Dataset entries
● ● ● ● ● ● ●

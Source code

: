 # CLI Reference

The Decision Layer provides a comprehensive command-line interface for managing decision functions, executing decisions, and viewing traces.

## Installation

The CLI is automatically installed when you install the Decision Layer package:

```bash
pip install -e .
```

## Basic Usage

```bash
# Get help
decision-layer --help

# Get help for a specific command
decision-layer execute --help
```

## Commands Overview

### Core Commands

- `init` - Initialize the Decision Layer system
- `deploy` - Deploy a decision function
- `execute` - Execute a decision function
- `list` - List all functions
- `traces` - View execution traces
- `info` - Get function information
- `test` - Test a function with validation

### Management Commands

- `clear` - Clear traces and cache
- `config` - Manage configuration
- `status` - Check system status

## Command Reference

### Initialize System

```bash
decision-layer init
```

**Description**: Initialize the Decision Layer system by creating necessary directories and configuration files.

● ● ● ● ● ● ●

GOAL OF THE EXERCISE:
Which lines above include the word "traces"? Return each one.

ANSWER BOX:
The Decision Layer provides a comprehensive command-line interface for managing decision functions, executing decisions, and viewing traces.
- `traces` - View execution traces
- `clear` - Clear traces and cache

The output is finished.